在宅介護では、患者とその家族の肉体的、精神的、社会的、経済的、すべてを含めた生活の質を保つためにも、プロの力を積極的に活用するべきです。
もっとこうだったらいいのに
I wish it was more like this
在宅介護の場合、患者の急変に気が動転して救急車を要請してしまうケースが多くあるということ。119番要請=「フルコースの蘇生処置と延命治療を受ける」意思表示なのだそうです。
在宅介護で尊厳死や平穏死を望まれる場合は、リビングウィル(生前意思)と在宅医の存在が不可欠です。
そのことは、在宅介護のパンフレットや訪問介護では教えてくれません。私の場合は幸い体験談や書籍で知るチャンスがあったので、母には急変時の対応について説明をしていました。
患者本人の望む平穏な最期のためにも、リビングウィルについて早い段階で患者とその家族にレクチャーしていただけるとありがたいと思います。
この先 家族を看取る方へ伝えたい事
What I would like to convey to those who will be caring for their families
胆管癌が疑われ、無治療を選択してからの6年間、読書家だった父の本棚に癌関連の書籍が増えていきました。
以前と変わらぬアクティブな日常を過ごしていましたが、やはり気にかかるのだと、不安なのだと感じていました。

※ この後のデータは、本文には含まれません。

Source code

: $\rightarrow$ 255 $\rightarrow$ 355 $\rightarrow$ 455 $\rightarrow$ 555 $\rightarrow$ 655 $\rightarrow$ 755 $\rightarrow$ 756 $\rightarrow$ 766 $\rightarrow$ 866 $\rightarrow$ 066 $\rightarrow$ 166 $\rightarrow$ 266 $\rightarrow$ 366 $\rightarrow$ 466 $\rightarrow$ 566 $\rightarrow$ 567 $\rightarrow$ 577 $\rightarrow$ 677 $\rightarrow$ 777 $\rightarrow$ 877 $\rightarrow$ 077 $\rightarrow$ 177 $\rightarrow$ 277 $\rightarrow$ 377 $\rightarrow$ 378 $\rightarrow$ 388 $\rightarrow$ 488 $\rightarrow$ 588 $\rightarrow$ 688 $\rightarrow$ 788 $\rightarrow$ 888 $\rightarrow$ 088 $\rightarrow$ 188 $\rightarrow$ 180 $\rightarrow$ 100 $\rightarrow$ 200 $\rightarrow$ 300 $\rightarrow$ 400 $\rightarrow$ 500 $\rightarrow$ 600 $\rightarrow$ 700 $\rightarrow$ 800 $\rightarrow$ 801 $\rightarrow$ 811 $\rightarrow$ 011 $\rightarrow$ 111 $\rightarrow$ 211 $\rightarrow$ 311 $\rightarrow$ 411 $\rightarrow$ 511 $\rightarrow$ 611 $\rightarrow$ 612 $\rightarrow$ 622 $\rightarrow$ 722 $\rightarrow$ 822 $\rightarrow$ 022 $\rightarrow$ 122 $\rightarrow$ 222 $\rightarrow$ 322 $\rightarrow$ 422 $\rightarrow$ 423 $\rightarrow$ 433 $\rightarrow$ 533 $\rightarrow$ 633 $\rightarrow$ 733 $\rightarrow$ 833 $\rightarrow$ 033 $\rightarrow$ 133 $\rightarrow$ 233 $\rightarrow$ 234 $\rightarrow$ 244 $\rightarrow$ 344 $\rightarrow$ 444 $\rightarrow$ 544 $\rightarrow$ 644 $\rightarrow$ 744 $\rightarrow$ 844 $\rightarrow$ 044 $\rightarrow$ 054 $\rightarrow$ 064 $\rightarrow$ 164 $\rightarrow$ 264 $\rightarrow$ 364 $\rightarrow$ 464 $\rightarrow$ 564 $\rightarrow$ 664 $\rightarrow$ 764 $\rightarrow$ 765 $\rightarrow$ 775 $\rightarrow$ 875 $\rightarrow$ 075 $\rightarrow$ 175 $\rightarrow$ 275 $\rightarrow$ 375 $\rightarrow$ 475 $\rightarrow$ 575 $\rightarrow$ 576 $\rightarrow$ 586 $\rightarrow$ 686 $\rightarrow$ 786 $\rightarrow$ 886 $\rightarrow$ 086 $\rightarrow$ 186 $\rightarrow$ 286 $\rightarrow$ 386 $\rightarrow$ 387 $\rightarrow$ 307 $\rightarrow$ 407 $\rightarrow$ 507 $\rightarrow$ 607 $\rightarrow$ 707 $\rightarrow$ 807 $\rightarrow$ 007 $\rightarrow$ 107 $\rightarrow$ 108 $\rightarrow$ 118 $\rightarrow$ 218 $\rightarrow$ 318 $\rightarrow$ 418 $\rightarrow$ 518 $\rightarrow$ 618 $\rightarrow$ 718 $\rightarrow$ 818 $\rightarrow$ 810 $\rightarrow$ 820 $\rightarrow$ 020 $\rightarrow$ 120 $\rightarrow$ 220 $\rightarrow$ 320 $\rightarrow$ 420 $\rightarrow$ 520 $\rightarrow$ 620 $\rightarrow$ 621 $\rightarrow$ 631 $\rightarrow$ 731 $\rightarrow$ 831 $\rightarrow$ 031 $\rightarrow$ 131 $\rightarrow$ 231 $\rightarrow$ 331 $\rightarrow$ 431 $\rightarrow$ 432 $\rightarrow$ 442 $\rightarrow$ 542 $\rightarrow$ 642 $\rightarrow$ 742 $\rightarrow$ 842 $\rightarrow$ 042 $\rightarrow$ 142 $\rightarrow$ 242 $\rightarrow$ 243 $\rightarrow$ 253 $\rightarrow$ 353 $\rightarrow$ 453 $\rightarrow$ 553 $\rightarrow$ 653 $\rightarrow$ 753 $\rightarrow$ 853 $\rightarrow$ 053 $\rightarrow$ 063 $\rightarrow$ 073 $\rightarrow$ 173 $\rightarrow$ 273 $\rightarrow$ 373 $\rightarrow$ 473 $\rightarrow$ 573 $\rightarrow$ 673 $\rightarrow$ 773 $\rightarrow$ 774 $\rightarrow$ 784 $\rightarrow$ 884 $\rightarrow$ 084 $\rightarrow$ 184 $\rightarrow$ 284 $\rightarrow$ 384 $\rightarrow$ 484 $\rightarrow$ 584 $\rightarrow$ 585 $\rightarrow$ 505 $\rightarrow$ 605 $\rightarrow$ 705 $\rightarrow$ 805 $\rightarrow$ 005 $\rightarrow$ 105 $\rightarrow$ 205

精神論的なものや、エンディングノートに関する書籍もありました。本人なりに心の準備をしていたのだと思います。
しかし、末期癌の症状は本人の想像を超えていたのでしょう。
上半身は骨と皮になり、下肢は浮腫でパンパンになり、長年鍛え上げた身体は見る影もありませんでした。ダイニングテーブルで椅子に腰掛け、じっと自身の膨れた足を見ている姿がとても印象的でした。
あんなに読書家だった父、時代劇やアクション映画が大好きだった父ですが、ある時「もう本を読む気もテレビを見る気にもならない」と、ゆっくり小さな声で話してくれました。
優しくも厳しく偉大だった父の気弱な姿は、とても悲しく、とても辛いものでした。自らの最期が迫っているのを感じている父に、どんな言葉をかけるべきか、どう答えるべきか、実家に帰った時はそんなことばかり考えていました。
父が逝って2年、今思うのはあれで良かったのだということです。父の葛藤と絶望と不安、そして平穏を一緒に感じることが、父にとっても私にとっても「良い時間」だったと思うのです。
亡くなる数日前、「もう辛い、もう殺して欲しい」と訴えた父に、在宅医がこれからどう最期に向かっていくかを、ゆっくり穏やかに丁寧に説明すると、父は黙って頷いたそうです。父が自身の死を受け入れられたのは、この時だったのではないかと思います。
これから大切な方を看取るあなたへ、その方が死を受け入れるまでの心と体の変遷を労ってあげてください。最期を迎えるそのときまで、その方に寄り添えたご自身を労ってあげてください。
旅立ったご本人へのメッセージ
A message to the person who has departed
あの日、電話越しに私の声は届きましたか?気が動転して「父さん」と何度も何度も呼びかけることしかできませんでした。あの日、もし間に合っていたら何を話したと思いますか?
今だから思うのだけれども「ありがとう」でも「ごめんね」でもなく、きっと「大好きだよ」です。幼い頃はたくさん「大好き」と言っていたはずなのに、いつの間にか言わなくなってしまいました。本当にもう何十年も。